The idea of adjusting the difficulty level automatically is entirely relevant here. I would like to establish a process for handling these cases, and an automated system is still a process that needs defining. My worry about making it automatic is that we don’t yet specifically know why there are issues, or at least I don’t. You have more experience. If it turns out all we’re lacking is a clear delineation between difficulty levels, then I’d be all for automation.

Let me say what I’ve seen based on comments. Only in one case so far does it appear to be solely a matter of the puzzle being misclassified. That may be so for Parse SQL Queries as well, if it truly deserves to be all the way up at the hard level, which is doubtful. I will push forward with investigation on the puzzle thread and summarize the results here. Yet there is a trend in the data that leads me to think this change in isolation would just be masking some underlying issue.

It may seem somewhat arbitrary, but the stats fit fairly well:

Most easy puzzles have a success rate better than 1/2. Only 5.6% of active puzzles do not.
Most medium puzzles have a success rate better than 1/4. Only 2.5% of active puzzles do not.
Most hard puzzles have a success rate better than 1/8. Only 2.9% of active puzzles do not.
Most very hard puzzles have a success rate better than 1/16. Only 6.5% of active puzzles do not.

If we exclude the Netflix contest, which is intended to have a low success rate, and 2 puzzles that I would have already bumped up from easy except for the issue of permissions, then these figures fall below 5% at all levels. One potential reason medium and hard puzzles have a higher success rate is that there are misclassifications in the other direction, whereas very hard is more guarded. It could also be that, on the whole, easy puzzles tend to be written by authors who are less experienced and let more flaws slip in. Regardless, it should be very instructive to have some guideline to follow.

jddingemanse · November 23, 2024, 3:10pm

Just one minor thought in this interesting thread: I think success rates are heavily influenced by which players try which puzzles. I think many codingamers avoid medium/hard/very hard puzzles (me myself regularly solve an easy puzzle, but only when I feel very much like it I start looking in medium and above). So, higher success rates amongst medium and hard might simply be because those puzzles are only started by the upper experienced codingamers.
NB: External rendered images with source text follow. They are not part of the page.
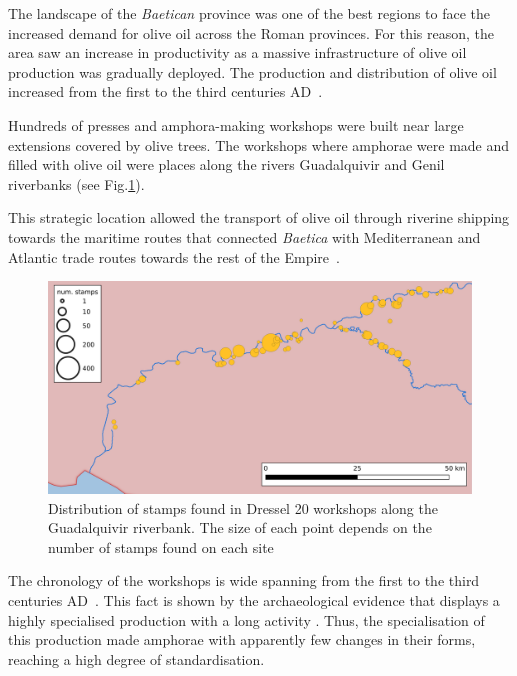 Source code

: \documentclass[review]{elsarticle}
\begin{document}
The landscape of the \textit{Baetican} province was one of the best regions to face the increased demand for olive oil across the Roman provinces. For this reason, the area saw an increase in productivity as a massive infrastructure of olive oil production was gradually deployed. The production and distribution of olive oil increased from the first to the third centuries AD~\citep{remesal_concierto}. 


Hundreds of presses and amphora-making workshops were built near large extensions covered by olive trees. The workshops where amphorae were made and filled with olive oil were places along the rivers Guadalquivir and Genil riverbanks (see Fig.\ref{workshop}).

This strategic location allowed the transport of olive oil through riverine shipping towards the maritime routes that connected \textit{Baetica} with Mediterranean and Atlantic trade routes towards the rest of the Empire~\citep{garcia_vargas_enrique_formal_2010}.

\begin{figure}[htp]
	\centering
\includegraphics[width=\linewidth]{figs/baetica}
\caption{Distribution of stamps found in Dressel 20 workshops along the Guadalquivir riverbank. The size of each point depends on the number of stamps found on each site}

\label{workshop}
\end{figure} 


The chronology of the workshops is wide spanning from the first to the third centuries AD~\citep{millet_anforas_1998,rodriguez_baetican_1998,chic2005comercio}. 
This fact is shown by the archaeological evidence that displays a highly specialised production with a long activity \citep{remesal_anforas_2004}. Thus, the specialisation of this production made amphorae with apparently few changes in their forms, reaching a high degree of standardisation. 
\end{document}
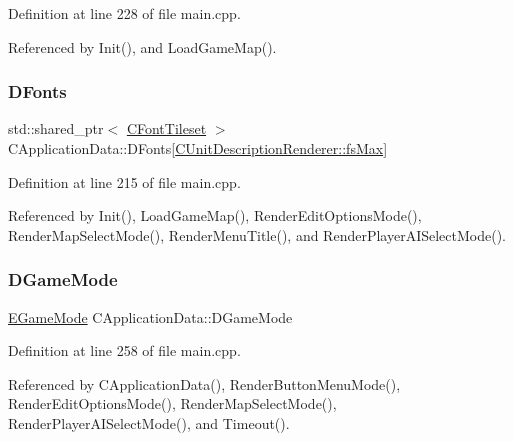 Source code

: Definition at line 228 of file main.\+cpp.



Referenced by Init(), and Load\+Game\+Map().

\hypertarget{classCApplicationData_afde9247d0a3ea87393ec86dcdb1e8274}{}\label{classCApplicationData_afde9247d0a3ea87393ec86dcdb1e8274} 
\subsubsection{\texorpdfstring{D\+Fonts}{DFonts}}
{\footnotesize\ttfamily std\+::shared\+\_\+ptr$<$ \hyperlink{classCFontTileset}{C\+Font\+Tileset} $>$ C\+Application\+Data\+::\+D\+Fonts\mbox{[}\hyperlink{classCUnitDescriptionRenderer_a3ea4cd83b6dd9533ab3abb953a7da35aa74218e4708bac1eab359099eb0b159b2}{C\+Unit\+Description\+Renderer\+::fs\+Max}\mbox{]}\hspace{0.3cm}{\ttfamily [protected]}}



Definition at line 215 of file main.\+cpp.



Referenced by Init(), Load\+Game\+Map(), Render\+Edit\+Options\+Mode(), Render\+Map\+Select\+Mode(), Render\+Menu\+Title(), and Render\+Player\+A\+I\+Select\+Mode().

\hypertarget{classCApplicationData_a2f906f2b4208ecb2a057e6b62e549685}{}\label{classCApplicationData_a2f906f2b4208ecb2a057e6b62e549685} 
\subsubsection{\texorpdfstring{D\+Game\+Mode}{DGameMode}}
{\footnotesize\ttfamily \hyperlink{classCApplicationData_ac8ac37a4c8bb871036fbbdc6a072e403}{E\+Game\+Mode} C\+Application\+Data\+::\+D\+Game\+Mode\hspace{0.3cm}{\ttfamily [protected]}}



Definition at line 258 of file main.\+cpp.



Referenced by C\+Application\+Data(), Render\+Button\+Menu\+Mode(), Render\+Edit\+Options\+Mode(), Render\+Map\+Select\+Mode(), Render\+Player\+A\+I\+Select\+Mode(), and Timeout().

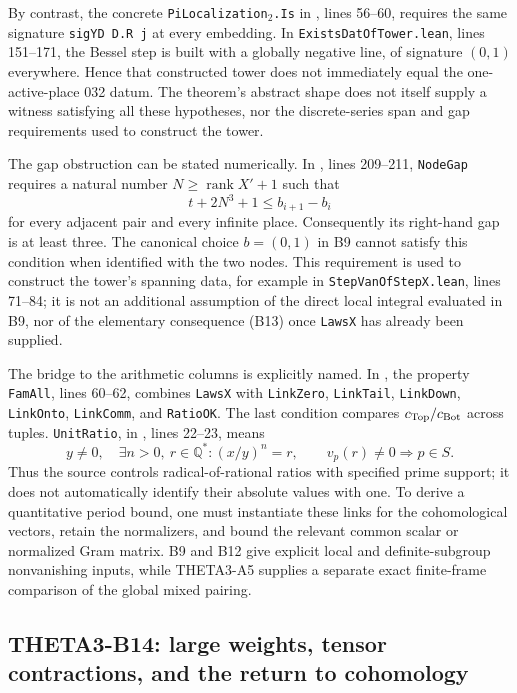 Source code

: \documentclass[11pt]{article}
\newcommand{\Q}{\mathbb Q}\newcommand{\C}{\mathbb C}\newcommand{\Z}{\mathbb Z}\newcommand{\R}{\mathbb R}\newcommand{\A}{\mathbb A}\newcommand{\OO}{\mathcal O}
\theoremstyle{definition}\newtheorem{definition}[theorem]{Definition}\newtheorem{remark}[theorem]{Remark}
\begin{document}
By contrast, the concrete \texttt{PiLocalization$_2$.Is} in
, lines 56--60, requires the same signature \texttt{sigYD D.R j} at every embedding. In \texttt{ExistsDatOfTower.lean}, lines 151--171, the Bessel step is built with a globally negative line, of signature $(0,1)$ everywhere. Hence that constructed tower does not immediately equal the one-active-place 032 datum. The theorem's abstract shape does not itself supply a witness satisfying all these hypotheses, nor the discrete-series span and gap requirements used to construct the tower.

The gap obstruction can be stated numerically. In , lines 209--211, \texttt{NodeGap} requires a natural number $N\geq\operatorname{rank}X'+1$ such that
\[
 t+2N^3+1\leq b_{i+1}-b_i
\]
for every adjacent pair and every infinite place. Consequently its right-hand gap is at least three. The canonical choice $b=(0,1)$ in B9 cannot satisfy this condition when identified with the two nodes. This requirement is used to construct the tower's spanning data, for example in \texttt{StepVanOfStepX.lean}, lines 71--84; it is not an additional assumption of the direct local integral evaluated in B9, nor of the elementary consequence (B13) once \texttt{LawsX} has already been supplied.

The bridge to the arithmetic columns is explicitly named. In
, the property
\texttt{FamAll}, lines 60--62, combines \texttt{LawsX} with
\texttt{LinkZero}, \texttt{LinkTail}, \texttt{LinkDown},
\texttt{LinkOnto}, \texttt{LinkComm}, and \texttt{RatioOK}.
The last condition compares $c_{\rm Top}/c_{\rm Bot}$ across tuples.
\texttt{UnitRatio}, in , lines 22--23, means
\[
 y\ne0,\quad \exists n>0,\ r\in\Q^*:
 (x/y)^n=r,
 \qquad v_p(r)\ne0\Longrightarrow p\in S.
\]
Thus the source controls radical-of-rational ratios with specified prime support; it does not automatically identify their absolute values with one. To derive a quantitative period bound, one must instantiate these links for the cohomological vectors, retain the normalizers, and bound the relevant common scalar or normalized Gram matrix. B9 and B12 give explicit local and definite-subgroup nonvanishing inputs, while THETA3-A5 supplies a separate exact finite-frame comparison of the global mixed pairing.

\subsection{THETA3-B14: large weights, tensor contractions, and the return to cohomology}\label{B14}
\end{document}
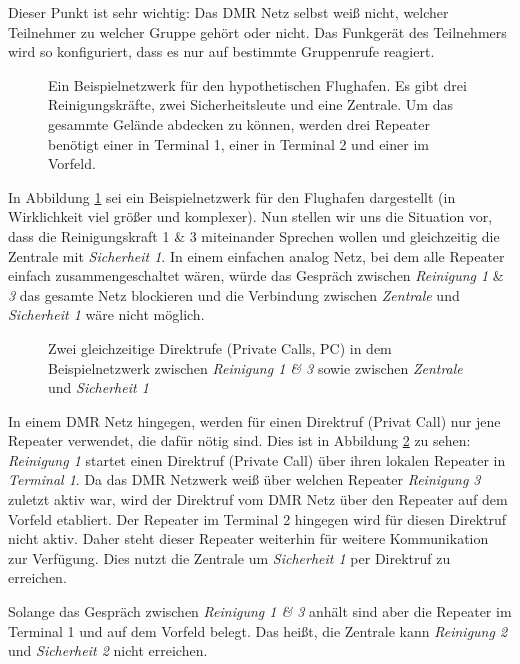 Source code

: \begin{merke}
 Dieser Punkt ist sehr wichtig: Das DMR Netz selbst weiß nicht, welcher Teilnehmer zu welcher Gruppe gehört oder nicht. Das Funkgerät des Teilnehmers wird so konfiguriert, dass es nur auf bestimmte Gruppenrufe reagiert.
\end{merke}

\begin{figure}[!ht]
 \centering
 
 \caption{Ein Beispielnetzwerk für den hypothetischen Flughafen. Es gibt drei Reinigungskräfte, zwei Sicherheitsleute und eine Zentrale. Um das gesammte Gelände abdecken zu können, werden drei Repeater benötigt einer in Terminal 1, einer in Terminal 2 und einer im Vorfeld.} \label{fig:exnet1}
\end{figure}

In Abbildung \ref{fig:exnet1} sei ein Beispielnetzwerk für den Flughafen dargestellt (in Wirklichkeit viel größer und komplexer). Nun stellen wir uns die Situation vor, dass die Reinigungskraft 1 \& 3 miteinander Sprechen wollen und gleichzeitig die Zentrale mit \emph{Sicherheit 1}. In einem einfachen analog Netz, bei dem alle Repeater einfach zusammengeschaltet wären, würde das Gespräch zwischen \emph{Reinigung 1} \& \emph{3} das gesamte Netz blockieren und die Verbindung zwischen \emph{Zentrale} und \emph{Sicherheit 1} wäre nicht möglich. 

\begin{figure}[!ht]
 \centering
 
 \caption{Zwei gleichzeitige Direktrufe (Private Calls, PC) in dem Beispielnetzwerk zwischen \emph{Reinigung 1 \& 3} sowie zwischen \emph{Zentrale} und \emph{Sicherheit 1}} \label{fig:exnet2}
\end{figure}

In einem DMR Netz hingegen, werden für einen Direktruf (Privat Call) nur jene Repeater verwendet, die dafür nötig sind. Dies ist in Abbildung \ref{fig:exnet2} zu sehen: \emph{Reinigung 1} startet einen Direktruf (Private Call) über ihren lokalen Repeater in \emph{Terminal 1}. Da das DMR Netzwerk weiß über welchen Repeater \emph{Reinigung 3} zuletzt aktiv war, wird der Direktruf vom DMR Netz über den Repeater auf dem Vorfeld etabliert. Der Repeater im Terminal 2 hingegen wird für diesen Direktruf nicht aktiv. Daher steht dieser Repeater weiterhin für weitere Kommunikation zur Verfügung. Dies nutzt die Zentrale um \emph{Sicherheit 1} per Direktruf zu erreichen. 

Solange das Gespräch zwischen \emph{Reinigung 1 \& 3} anhält sind aber die Repeater im Terminal 1 und auf dem Vorfeld belegt. Das heißt, die Zentrale kann \emph{Reinigung 2} und \emph{Sicherheit 2} nicht erreichen. 


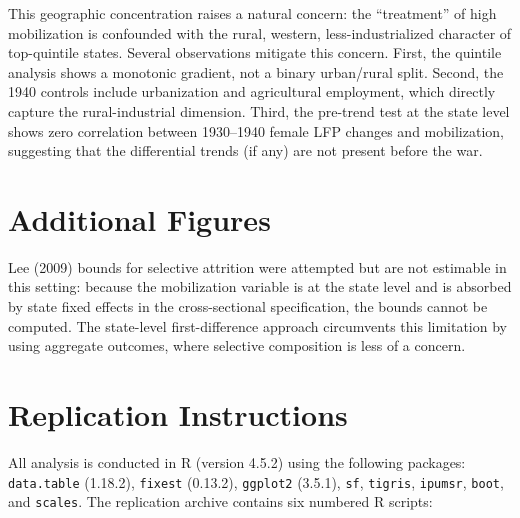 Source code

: \documentclass[12pt]{article}
\begin{document}
This geographic concentration raises a natural concern: the ``treatment'' of high mobilization is confounded with the rural, western, less-industrialized character of top-quintile states. Several observations mitigate this concern. First, the quintile analysis shows a monotonic gradient, not a binary urban/rural split. Second, the 1940 controls include urbanization and agricultural employment, which directly capture the rural-industrial dimension. Third, the pre-trend test at the state level shows zero correlation between 1930--1940 female LFP changes and mobilization, suggesting that the differential trends (if any) are not present before the war.


\section{Additional Figures}
\label{app:figures}

Lee (2009) bounds for selective attrition were attempted but are not estimable in this setting: because the mobilization variable is at the state level and is absorbed by state fixed effects in the cross-sectional specification, the bounds cannot be computed. The state-level first-difference approach circumvents this limitation by using aggregate outcomes, where selective composition is less of a concern.


\section{Replication Instructions}
\label{app:replication}

All analysis is conducted in R (version 4.5.2) using the following packages: \texttt{data.table} (1.18.2), \texttt{fixest} (0.13.2), \texttt{ggplot2} (3.5.1), \texttt{sf}, \texttt{tigris}, \texttt{ipumsr}, \texttt{boot}, and \texttt{scales}. The replication archive contains six numbered R scripts:
\end{document}
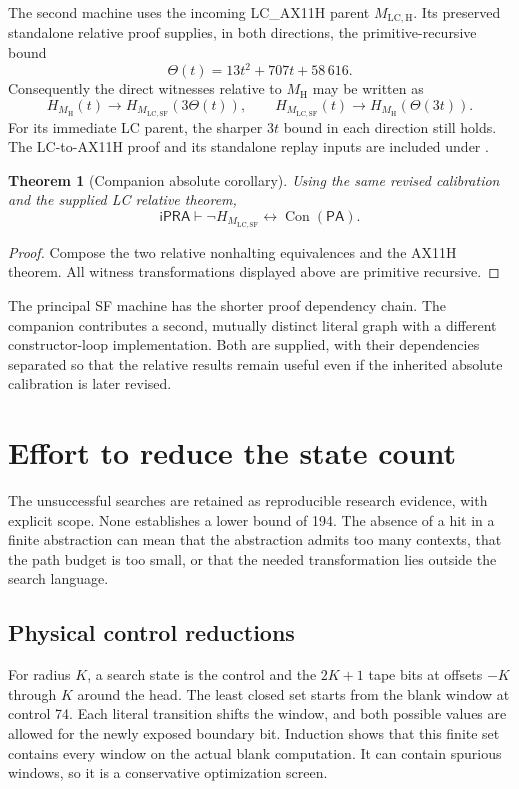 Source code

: \documentclass[11pt,letterpaper]{article}
\newtheorem{theorem}{Theorem}
\newcommand{\ipra}{\mathsf{iPRA}}
\newcommand{\PA}{\mathsf{PA}}
\newcommand{\Con}{\operatorname{Con}}
\newcommand{\Mtwo}{M_{\mathrm{LC,SF}}}
\newcommand{\MH}{M_{\mathrm H}}
\newcommand{\MLH}{M_{\mathrm{LC,H}}}
\newcommand{\file}[1]{\path{#1}}
\begin{document}
The second machine uses the incoming LC\_AX11H parent $\MLH$. Its preserved
standalone relative proof supplies, in both directions, the primitive-recursive
bound
\[
 \Theta(t)=13t^2+707t+58\,616.
\]
Consequently the direct witnesses relative to $\MH$ may be written as
\[
 H_{\MH}(t)\to H_{\Mtwo}(3\Theta(t)),\qquad
 H_{\Mtwo}(t)\to H_{\MH}(\Theta(3t)).
\]
For its immediate LC parent, the sharper $3t$ bound in each direction
still holds. The LC-to-AX11H proof and its standalone replay inputs are
included under \file{references/lc_ax11h/}.

\begin{theorem}[Companion absolute corollary]
Using the same revised calibration and the supplied LC relative theorem,
\[
 \boxed{\ipra\vdash\neg H_{\Mtwo}\leftrightarrow\Con(\PA).}
\]
\end{theorem}
\begin{proof}
Compose the two relative nonhalting equivalences and the AX11H theorem.
All witness transformations displayed above are primitive recursive.
\end{proof}

The principal SF machine has the shorter proof dependency chain. The
companion contributes a second, mutually distinct literal graph with a
different constructor-loop implementation. Both are supplied, with their
dependencies separated so that the relative results remain useful even
if the inherited absolute calibration is later revised.

\section{Effort to reduce the state count}\label{sec:search}

The unsuccessful searches are retained as reproducible research evidence,
with explicit scope. None establishes a lower bound of 194. The absence
of a hit in a finite abstraction can mean that the abstraction admits
too many contexts, that the path budget is too small, or that the needed
transformation lies outside the search language.

\subsection{Physical control reductions}

For radius $K$, a search state is the control and the $2K+1$ tape bits
at offsets $-K$ through $K$ around the head. The least closed set starts
from the blank window at control 74. Each literal transition shifts the
window, and both possible values are allowed for the newly exposed
boundary bit. Induction shows that this finite set contains every window
on the actual blank computation. It can contain spurious windows, so it
is a conservative optimization screen.
\end{document}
Related to this, I’m not sure on basing difficulty levels on success rates. While beginning codingamers can now safely try and have fun in the easy category, with a success rate based system it will regularly occur that beginning players will have a negative experience of not being able to solve a puzzle (eg for example a hard puzzle based on 10% success rate would mean you need 90% of players having a negative experience).

About · November 24, 2024, 11:55am

I don’t think that automatic difficulty is a good idea. The difficulty of a task is generally very subjective. And it strongly depends on the richness of the standard library of the programming language.

But there are problems with the quality of tasks, that’s obvious. Sometimes they are simply impossible to understand without studying the hints on the forum.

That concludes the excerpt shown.